Bread poha is an amazing breakfast option. I love it since I could add a lot of veggies and make it more interesting and nourishing at the same time. What I love about it is that it’s so versatile and gets ready in a jiffy.

This is a poha version and you could very well add mustard seeds and curry leaves to turn into a bread upma.

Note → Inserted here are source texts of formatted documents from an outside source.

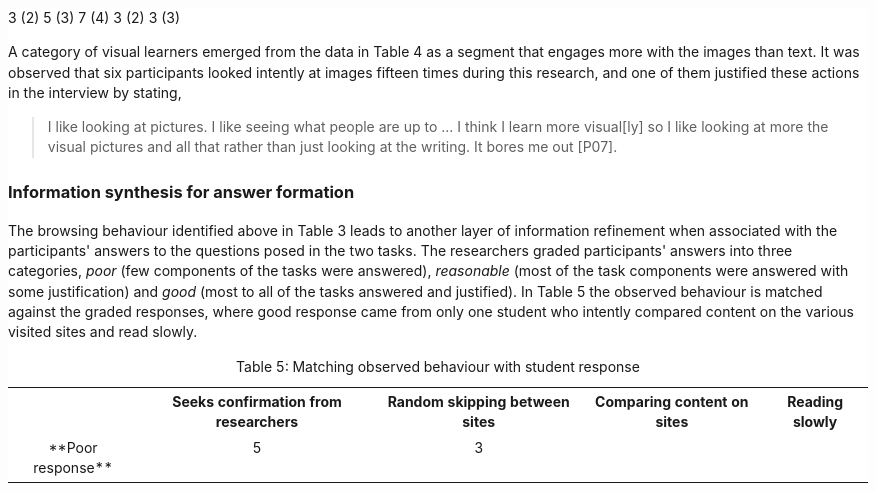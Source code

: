 <td style="text-align:center">3 (2)</td>

<td style="text-align:center">5 (3)</td>

<td style="text-align:center">7 (4)</td>

<td style="text-align:center">3 (2)</td>

<td style="text-align:center">3 (3)</td>

</tr>

</tbody>

</table>

A category of visual learners emerged from the data in Table 4 as a segment that engages more with the images than text. It was observed that six participants looked intently at images fifteen times during this research, and one of them justified these actions in the interview by stating,

> I like looking at pictures. I like seeing what people are up to ... I think I learn more visual[ly] so I like looking at more the visual pictures and all that rather than just looking at the writing. It bores me out [P07].

### Information synthesis for answer formation

The browsing behaviour identified above in Table 3 leads to another layer of information refinement when associated with the participants' answers to the questions posed in the two tasks. The researchers graded participants' answers into three categories, _poor_ (few components of the tasks were answered), _reasonable_ (most of the task components were answered with some justification) and _good_ (most to all of the tasks answered and justified). In Table 5 the observed behaviour is matched against the graded responses, where good response came from only one student who intently compared content on the various visited sites and read slowly.

<table class="center"><caption>  
Table 5: Matching observed behaviour with student response  
</caption>

<tbody>

<tr>

<th></th>

<th>Seeks confirmation from researchers</th>

<th>Random skipping between sites</th>

<th>Comparing content on sites</th>

<th>Reading slowly</th>

</tr>

<tr>

<td style="text-align:center">**Poor response**</td>

<td style="text-align:center">5</td>

<td style="text-align:center">3</td>
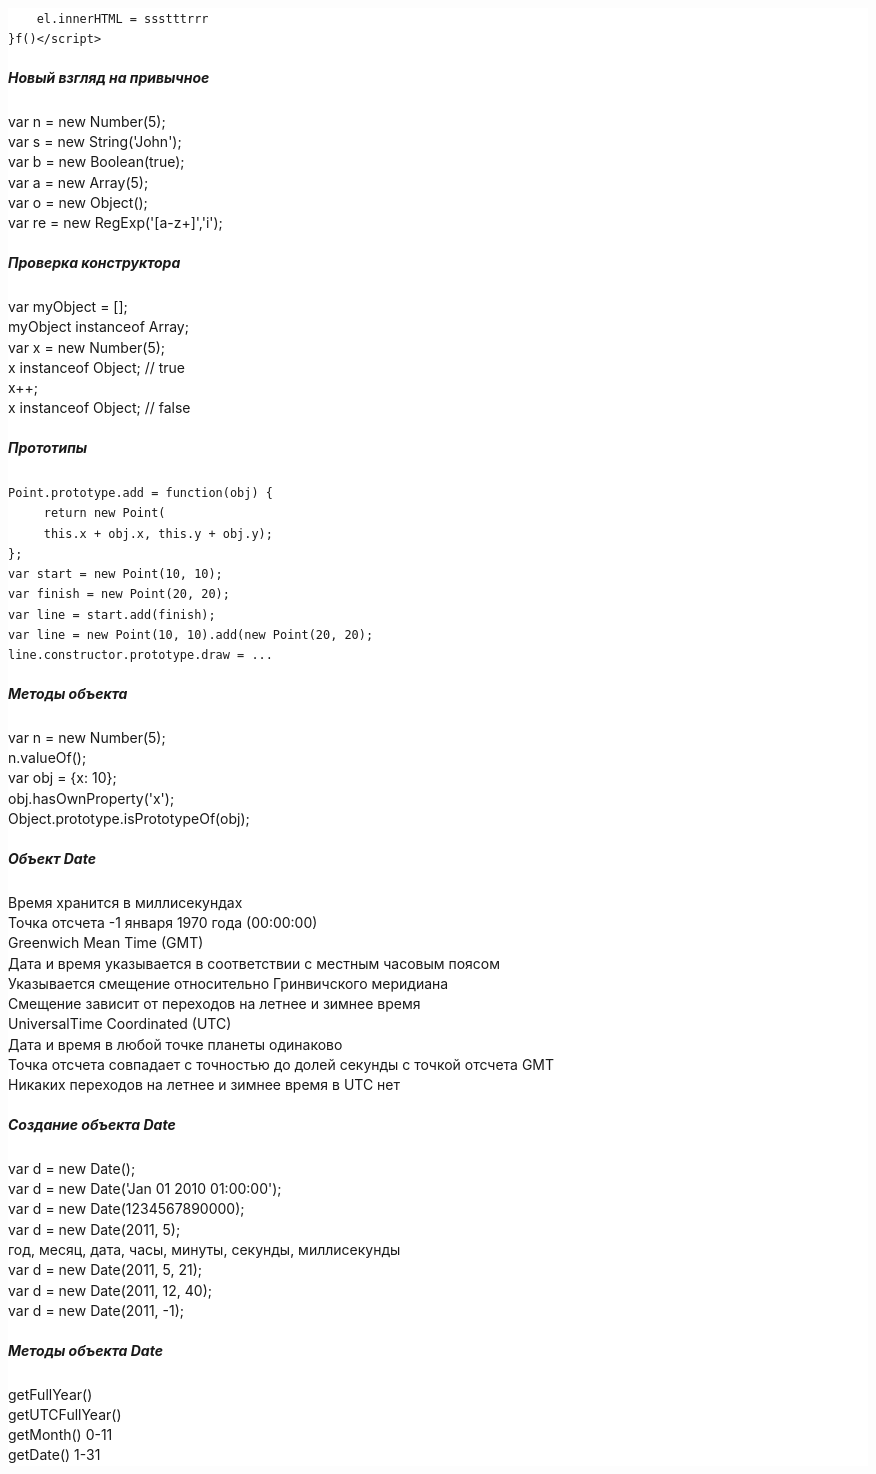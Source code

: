        el.innerHTML = ssstttrrr
    }f()</script>




##### Новый взгляд на привычное
var n = new Number(5);  
var s = new String('John');  
var b = new Boolean(true);  
var a = new Array(5);  
var o = new Object();  
var re = new RegExp('[a-z+]','i');  
##### Проверка конструктора
var myObject = [];  
myObject instanceof Array;  
var x = new Number(5);  
x instanceof Object; // true  
x++;  
x instanceof Object; // false  
##### Прототипы
```
Point.prototype.add = function(obj) {  
     return new Point(  
     this.x + obj.x, this.y + obj.y);  
};  
var start = new Point(10, 10);  
var finish = new Point(20, 20);  
var line = start.add(finish);  
var line = new Point(10, 10).add(new Point(20, 20);
line.constructor.prototype.draw = ...
```
##### Методы объекта
var n = new Number(5);  
n.valueOf();  
var obj = {x: 10};  
obj.hasOwnProperty('x');  
Object.prototype.isPrototypeOf(obj);  

##### Объект Date
Время хранится в миллисекундах  
Точка отсчета -1 января 1970 года (00:00:00)  
Greenwich Mean Time (GMT)  
Дата и время указывается в соответствии с местным часовым поясом  
Указывается смещение относительно Гринвичского меридиана  
Смещение зависит от переходов на летнее и зимнее время  
UniversalTime Coordinated (UTC)  
Дата и время в любой точке планеты одинаково  
Точка отсчета совпадает с точностью до долей секунды с точкой отсчета GMT  
Никаких переходов на летнее и зимнее время в UTC нет  

##### Создание объекта Date
var d = new Date();  
var d = new Date('Jan 01 2010 01:00:00');  
var d = new Date(1234567890000);  
var d = new Date(2011, 5);  
год, месяц, дата, часы, минуты, секунды, миллисекунды  
var d = new Date(2011, 5, 21);  
var d = new Date(2011, 12, 40);  
var d = new Date(2011, -1);  
##### Методы объекта Date
getFullYear()  
getUTCFullYear()  
getMonth() 0-11  
getDate() 1-31  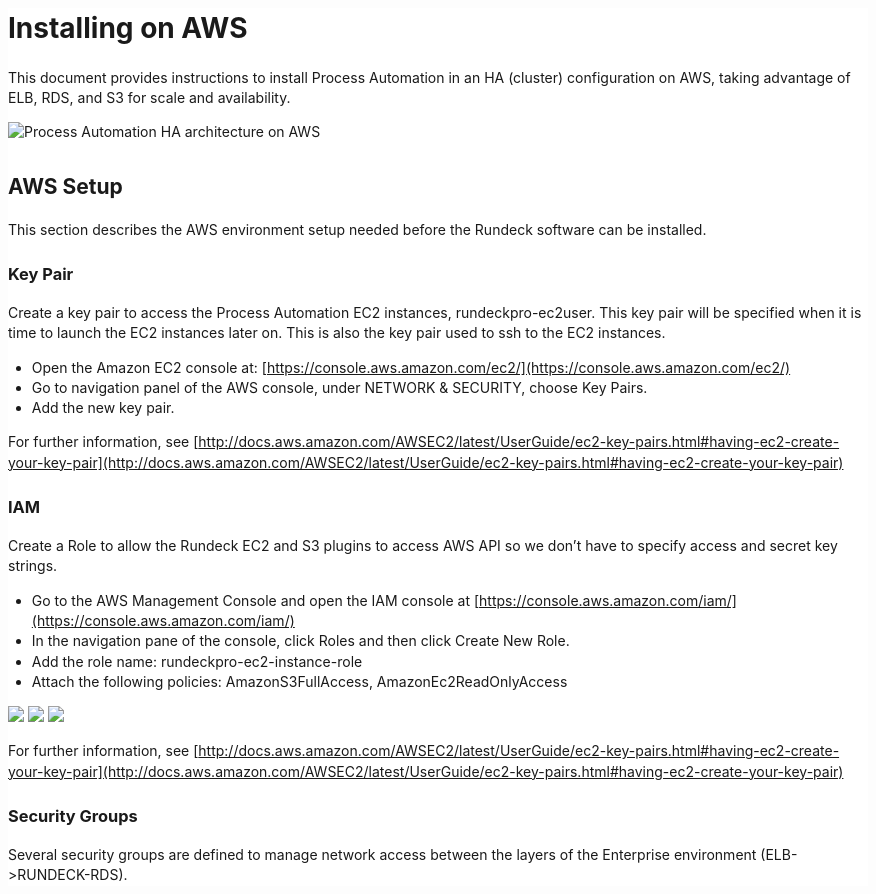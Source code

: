 # Installing on AWS



This document provides instructions to install Process Automation in an HA (cluster) configuration on AWS, taking advantage of ELB, RDS, and S3 for scale and availability.

![Process Automation HA architecture on AWS](~@assets/img/aws-architecture.png)

## AWS Setup

This section describes the AWS environment setup needed before the Rundeck software can be installed.

### Key Pair

Create a key pair to access the Process Automation EC2 instances, rundeckpro-ec2user. This key pair will be specified when it is time to launch the EC2 instances later on. This is also the key pair used to ssh to the EC2 instances.

- Open the Amazon EC2 console at: [https://console.aws.amazon.com/ec2/](https://console.aws.amazon.com/ec2/)
- Go to navigation panel of the AWS console, under NETWORK & SECURITY, choose Key Pairs.
- Add the new key pair.

For further information, see [http://docs.aws.amazon.com/AWSEC2/latest/UserGuide/ec2-key-pairs.html#having-ec2-create-your-key-pair](http://docs.aws.amazon.com/AWSEC2/latest/UserGuide/ec2-key-pairs.html#having-ec2-create-your-key-pair)

### IAM

Create a Role to allow the Rundeck EC2 and S3 plugins to access AWS API so we don’t have to specify access and secret key strings.

- Go to the AWS Management Console and open the IAM console at [https://console.aws.amazon.com/iam/](https://console.aws.amazon.com/iam/)
- In the navigation pane of the console, click Roles and then click Create New Role.
- Add the role name: rundeckpro-ec2-instance-role
- Attach the following policies: AmazonS3FullAccess, AmazonEc2ReadOnlyAccess

![](~@assets/img/aws-iam.png)
![](~@assets/img/aws-iam-policy1.png)
![](~@assets/img/aws-iam-policy2.png)

For further information, see [http://docs.aws.amazon.com/AWSEC2/latest/UserGuide/ec2-key-pairs.html#having-ec2-create-your-key-pair](http://docs.aws.amazon.com/AWSEC2/latest/UserGuide/ec2-key-pairs.html#having-ec2-create-your-key-pair)

### Security Groups

Several security groups are defined to manage network access between the layers of the Enterprise environment (ELB->RUNDECK-RDS).
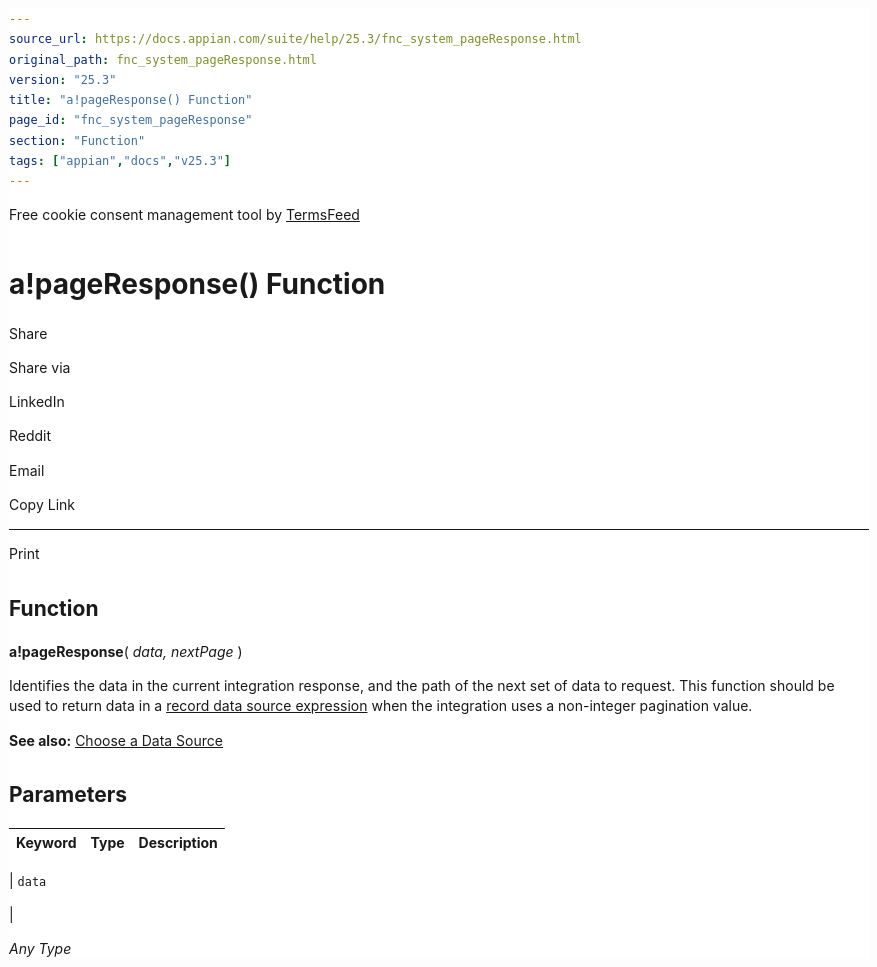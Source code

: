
 ```yaml
---
source_url: https://docs.appian.com/suite/help/25.3/fnc_system_pageResponse.html
original_path: fnc_system_pageResponse.html
version: "25.3"
title: "a!pageResponse() Function"
page_id: "fnc_system_pageResponse"
section: "Function"
tags: ["appian","docs","v25.3"]
---
```



Free cookie consent management tool by [TermsFeed](https://www.termsfeed.com/)

# a!pageResponse() Function

Share

Share via

LinkedIn

Reddit

Email

Copy Link

* * *

Print

## Function

**a!pageResponse**( _data, nextPage_ )

Identifies the data in the current integration response, and the path of the next set of data to request. This function should be used to return data in a [record data source expression](configure-record-data-source.html#create-a-record-data-source) when the integration uses a non-integer pagination value.

**See also:** [Choose a Data Source](configure-record-data-source.html#create-a-record-data-source)

## Parameters

| Keyword | Type | Description |
| --- | --- | --- |
|
`data`

 |

_Any Type_
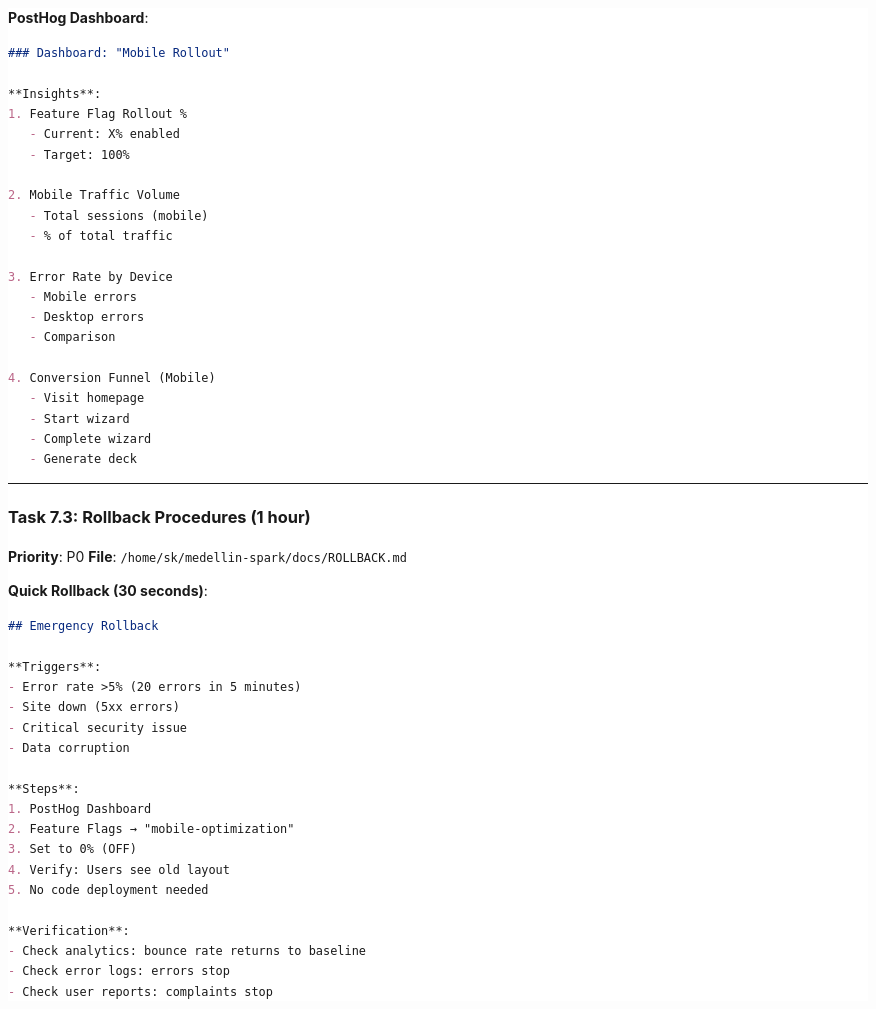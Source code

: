 **PostHog Dashboard**:
```markdown
### Dashboard: "Mobile Rollout"

**Insights**:
1. Feature Flag Rollout %
   - Current: X% enabled
   - Target: 100%

2. Mobile Traffic Volume
   - Total sessions (mobile)
   - % of total traffic

3. Error Rate by Device
   - Mobile errors
   - Desktop errors
   - Comparison

4. Conversion Funnel (Mobile)
   - Visit homepage
   - Start wizard
   - Complete wizard
   - Generate deck
```

---

### Task 7.3: Rollback Procedures (1 hour)

**Priority**: P0
**File**: `/home/sk/medellin-spark/docs/ROLLBACK.md`

**Quick Rollback (30 seconds)**:
```markdown
## Emergency Rollback

**Triggers**:
- Error rate >5% (20 errors in 5 minutes)
- Site down (5xx errors)
- Critical security issue
- Data corruption

**Steps**:
1. PostHog Dashboard
2. Feature Flags → "mobile-optimization"
3. Set to 0% (OFF)
4. Verify: Users see old layout
5. No code deployment needed

**Verification**:
- Check analytics: bounce rate returns to baseline
- Check error logs: errors stop
- Check user reports: complaints stop
```
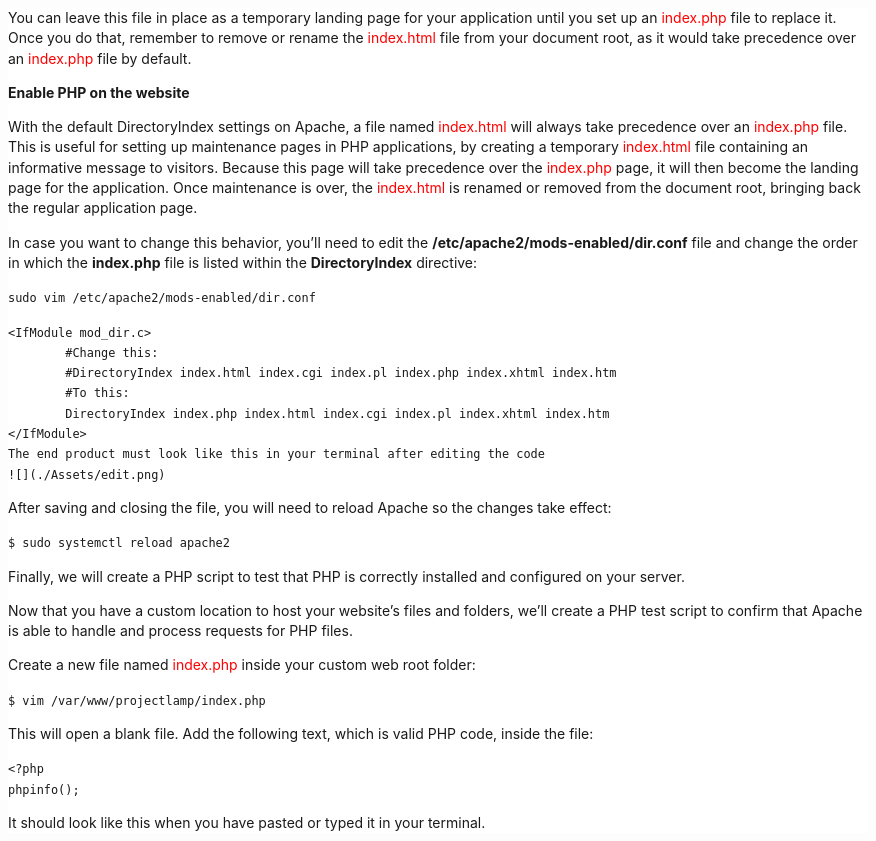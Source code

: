 You can leave this file in place as a temporary landing page for your application until you set up an <span style="color:red">index.php </span> file to replace it. Once you do that, remember to remove or rename the <span style="color:red">index.html </span> file from your document root, as it would take precedence over an <span style="color:red">index.php </span> file by default.

**Enable PHP on the website**

With the default DirectoryIndex settings on Apache, a file named <span style="color:red">index.html </span> will always take precedence over an <span style="color:red">index.php </span> file. This is useful for setting up maintenance pages in PHP applications, by creating a temporary <span style="color:red">index.html </span> file containing an informative message to visitors. Because this page will take precedence over the <span style="color:red">index.php </span> page, it will then become the landing page for the application. Once maintenance is over, the <span style="color:red">index.html </span> is renamed or removed from the document root, bringing back the regular application page.

In case you want to change this behavior, you’ll need to edit the **/etc/apache2/mods-enabled/dir.conf** file and change the order in which the **index.php** file is listed within the **DirectoryIndex** directive:

```
sudo vim /etc/apache2/mods-enabled/dir.conf
```

```
<IfModule mod_dir.c>
        #Change this:
        #DirectoryIndex index.html index.cgi index.pl index.php index.xhtml index.htm
        #To this:
        DirectoryIndex index.php index.html index.cgi index.pl index.xhtml index.htm
</IfModule>
The end product must look like this in your terminal after editing the code
![](./Assets/edit.png)
```

After saving and closing the file, you will need to reload Apache so the changes take effect:
```
$ sudo systemctl reload apache2
```

Finally, we will create a PHP script to test that PHP is correctly installed and configured on your server.

Now that you have a custom location to host your website’s files and folders, we’ll create a PHP test script to confirm that Apache is able to handle and process requests for PHP files.

Create a new file named <span style="color:red">index.php </span>  inside your custom web root folder:
```
$ vim /var/www/projectlamp/index.php
```

This will open a blank file. Add the following text, which is valid PHP code, inside the file:

```
<?php
phpinfo();
```
It should look like this when you have pasted or typed it in your terminal.
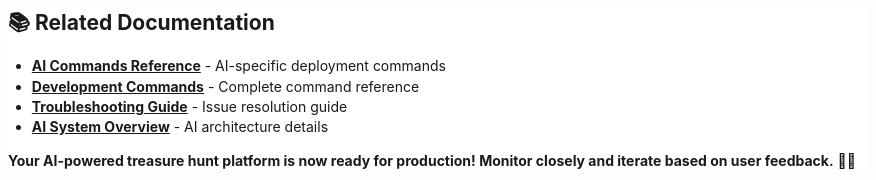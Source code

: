 ## 📚 Related Documentation

- **[AI Commands Reference](/commands/ai/)** - AI-specific deployment commands
- **[Development Commands](/commands/development/)** - Complete command reference
- **[Troubleshooting Guide](/deployment/troubleshooting/)** - Issue resolution guide
- **[AI System Overview](/ai-system/overview/)** - AI architecture details

**Your AI-powered treasure hunt platform is now ready for production! Monitor closely and iterate based on user feedback.** 🎯✨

This is the magic of Indian cooking where you could make as many versions of the dishes you love.

COOKING TIME:  10-12 minutes

Bread Poha


  1. Bread slices – 8-10
  2. Carrot – 1
  3. Beans – 10
  4. Peas – ½ cup
  5. Cabbage – ½ cup, shredded
  6. Capasicum – ½ cup, diced
  7. Curry leaves- 5-6
  8. Green Chilli – 1
  9. Onion – 1, small
  10. Tomato – 1, large
  11. Corriander leaves – for garnish
  12. Cumin seeds – 1 teaspoon
  13. Turmeric powder – 1 teaspoon
  14. Corriander powder – 1 tablespoon
  15. Vegetable oil – 1 tablespoon
  16. Salt – to taste


  1. Wash all the veggies except onion and tomato and dice them into small pieces.
  2. In a kadhai or wok take some oil and heat it well.
  3. Add cumin seeds to them and allow them to crackle.
  4. Slice the onion into long thin slices and add it to the cumin seeds.
  5. Once the onions are nicely caramelized and brown, add a slit green chilli and all the veggies – carrots, capsicum, cabbage, beans and peas.
  6. Add some salt to speed up the cooking process and cover them.
  7. After 4-5 minutes, the veggies would be almost cooked.
  8. Add a finely diced tomato to it and add the turmeric and coriander powder to it.
  9. Allow the tomatoes to go mushy and soft.
  10. In the meanwhile take the bread slices and break them into small pieces with your hands.
  11. Add the bread pieces to the wok and mix with light hands.
  12. Garnish with coriander leaves and serve hot.